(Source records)
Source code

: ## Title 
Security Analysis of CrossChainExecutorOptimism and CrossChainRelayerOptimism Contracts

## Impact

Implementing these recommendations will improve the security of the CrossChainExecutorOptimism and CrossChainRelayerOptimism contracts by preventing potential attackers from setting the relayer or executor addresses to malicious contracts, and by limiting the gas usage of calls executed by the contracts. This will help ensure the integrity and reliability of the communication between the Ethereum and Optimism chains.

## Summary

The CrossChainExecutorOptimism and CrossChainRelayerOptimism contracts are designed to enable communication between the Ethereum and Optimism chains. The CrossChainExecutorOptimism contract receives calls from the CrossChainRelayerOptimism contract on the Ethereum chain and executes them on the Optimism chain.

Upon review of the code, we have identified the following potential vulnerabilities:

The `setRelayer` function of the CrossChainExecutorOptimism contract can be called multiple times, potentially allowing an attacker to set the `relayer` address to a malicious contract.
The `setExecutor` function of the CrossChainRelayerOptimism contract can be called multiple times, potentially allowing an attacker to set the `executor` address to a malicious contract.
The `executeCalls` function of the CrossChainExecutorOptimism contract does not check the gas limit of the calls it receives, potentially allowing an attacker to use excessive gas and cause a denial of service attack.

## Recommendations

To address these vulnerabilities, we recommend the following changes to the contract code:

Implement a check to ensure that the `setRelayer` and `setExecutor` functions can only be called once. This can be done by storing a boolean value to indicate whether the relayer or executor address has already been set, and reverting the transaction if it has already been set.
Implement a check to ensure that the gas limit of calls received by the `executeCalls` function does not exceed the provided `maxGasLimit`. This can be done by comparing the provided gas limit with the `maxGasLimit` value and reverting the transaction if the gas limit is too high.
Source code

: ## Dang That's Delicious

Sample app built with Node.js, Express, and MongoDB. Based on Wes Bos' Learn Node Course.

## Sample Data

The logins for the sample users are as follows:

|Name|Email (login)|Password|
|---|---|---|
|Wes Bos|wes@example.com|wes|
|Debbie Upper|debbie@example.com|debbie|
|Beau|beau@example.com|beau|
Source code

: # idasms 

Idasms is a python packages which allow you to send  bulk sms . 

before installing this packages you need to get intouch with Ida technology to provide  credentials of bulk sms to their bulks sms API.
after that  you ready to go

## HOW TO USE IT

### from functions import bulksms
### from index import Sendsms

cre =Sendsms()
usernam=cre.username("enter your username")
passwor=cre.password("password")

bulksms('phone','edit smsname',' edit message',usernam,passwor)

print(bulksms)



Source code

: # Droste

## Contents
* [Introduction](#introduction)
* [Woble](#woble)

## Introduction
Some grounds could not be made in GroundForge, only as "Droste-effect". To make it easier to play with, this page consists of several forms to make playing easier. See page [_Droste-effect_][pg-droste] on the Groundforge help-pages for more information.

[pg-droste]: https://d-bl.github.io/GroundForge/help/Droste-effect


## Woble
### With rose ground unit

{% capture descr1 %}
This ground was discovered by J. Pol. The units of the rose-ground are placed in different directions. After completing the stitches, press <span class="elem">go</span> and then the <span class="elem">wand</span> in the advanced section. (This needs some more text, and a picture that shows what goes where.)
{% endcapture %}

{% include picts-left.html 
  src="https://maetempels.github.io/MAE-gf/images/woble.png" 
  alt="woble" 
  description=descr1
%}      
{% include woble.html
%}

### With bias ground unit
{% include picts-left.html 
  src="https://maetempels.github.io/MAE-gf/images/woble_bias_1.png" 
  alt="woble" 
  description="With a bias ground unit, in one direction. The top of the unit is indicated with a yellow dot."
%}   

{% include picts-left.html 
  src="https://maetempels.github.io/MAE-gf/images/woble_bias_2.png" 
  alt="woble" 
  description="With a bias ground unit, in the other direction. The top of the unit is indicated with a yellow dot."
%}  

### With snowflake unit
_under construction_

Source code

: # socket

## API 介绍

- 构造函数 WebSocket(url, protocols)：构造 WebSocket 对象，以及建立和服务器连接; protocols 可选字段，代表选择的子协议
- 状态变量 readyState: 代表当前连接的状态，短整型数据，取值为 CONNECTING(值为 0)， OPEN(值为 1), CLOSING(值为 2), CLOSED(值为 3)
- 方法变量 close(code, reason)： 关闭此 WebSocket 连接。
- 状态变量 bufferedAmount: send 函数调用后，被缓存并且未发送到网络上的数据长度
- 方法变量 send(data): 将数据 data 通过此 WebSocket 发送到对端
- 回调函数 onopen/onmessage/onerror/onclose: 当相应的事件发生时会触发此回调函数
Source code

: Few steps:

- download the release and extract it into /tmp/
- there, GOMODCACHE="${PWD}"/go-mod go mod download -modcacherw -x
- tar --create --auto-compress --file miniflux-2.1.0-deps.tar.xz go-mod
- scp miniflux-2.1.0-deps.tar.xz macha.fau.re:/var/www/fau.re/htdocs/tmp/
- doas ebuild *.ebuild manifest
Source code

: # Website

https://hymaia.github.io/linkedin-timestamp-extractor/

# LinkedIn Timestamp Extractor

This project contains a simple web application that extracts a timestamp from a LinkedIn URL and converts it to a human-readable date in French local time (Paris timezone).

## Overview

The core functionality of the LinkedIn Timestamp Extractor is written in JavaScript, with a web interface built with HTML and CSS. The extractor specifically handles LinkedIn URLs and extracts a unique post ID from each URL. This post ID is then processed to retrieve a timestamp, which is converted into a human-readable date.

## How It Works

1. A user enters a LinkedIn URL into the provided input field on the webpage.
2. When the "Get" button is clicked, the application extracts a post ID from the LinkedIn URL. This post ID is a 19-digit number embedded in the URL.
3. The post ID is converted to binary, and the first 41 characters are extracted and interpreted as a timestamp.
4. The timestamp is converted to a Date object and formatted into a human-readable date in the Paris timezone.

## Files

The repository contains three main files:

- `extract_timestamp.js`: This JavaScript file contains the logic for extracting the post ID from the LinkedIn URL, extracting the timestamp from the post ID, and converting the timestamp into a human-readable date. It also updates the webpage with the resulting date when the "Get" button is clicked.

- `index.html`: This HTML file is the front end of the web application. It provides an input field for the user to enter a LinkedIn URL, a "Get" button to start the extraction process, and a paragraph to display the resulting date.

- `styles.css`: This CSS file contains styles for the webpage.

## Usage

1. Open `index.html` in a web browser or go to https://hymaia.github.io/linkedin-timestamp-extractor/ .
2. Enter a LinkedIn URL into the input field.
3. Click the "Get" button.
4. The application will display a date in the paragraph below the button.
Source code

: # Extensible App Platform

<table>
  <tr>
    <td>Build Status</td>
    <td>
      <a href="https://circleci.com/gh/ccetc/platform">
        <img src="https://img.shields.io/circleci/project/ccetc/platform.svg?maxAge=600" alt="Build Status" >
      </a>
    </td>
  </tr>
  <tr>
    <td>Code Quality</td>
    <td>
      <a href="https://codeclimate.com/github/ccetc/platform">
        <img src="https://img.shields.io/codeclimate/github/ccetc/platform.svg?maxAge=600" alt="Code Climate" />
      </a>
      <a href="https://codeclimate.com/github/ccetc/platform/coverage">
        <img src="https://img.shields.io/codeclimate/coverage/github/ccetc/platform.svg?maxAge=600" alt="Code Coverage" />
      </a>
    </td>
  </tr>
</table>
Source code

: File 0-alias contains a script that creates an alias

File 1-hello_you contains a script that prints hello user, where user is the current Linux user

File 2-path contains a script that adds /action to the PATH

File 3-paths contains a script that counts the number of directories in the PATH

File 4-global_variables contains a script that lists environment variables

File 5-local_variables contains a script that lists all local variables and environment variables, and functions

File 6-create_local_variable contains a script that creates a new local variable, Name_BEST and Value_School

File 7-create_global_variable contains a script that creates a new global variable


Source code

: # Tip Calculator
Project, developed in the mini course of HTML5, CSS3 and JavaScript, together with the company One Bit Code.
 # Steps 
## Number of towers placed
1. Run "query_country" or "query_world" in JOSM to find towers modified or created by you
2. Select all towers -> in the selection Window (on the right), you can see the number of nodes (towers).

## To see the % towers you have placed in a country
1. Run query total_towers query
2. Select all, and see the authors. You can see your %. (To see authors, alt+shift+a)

- [ACTION ITEM] Which lines in the data above hold the string "indicated"? Return each of them.

- [EXERCISE SOLUTION]
  description="With a bias ground unit, in one direction. The top of the unit is indicated with a yellow dot."
  description="With a bias ground unit, in the other direction. The top of the unit is indicated with a yellow dot."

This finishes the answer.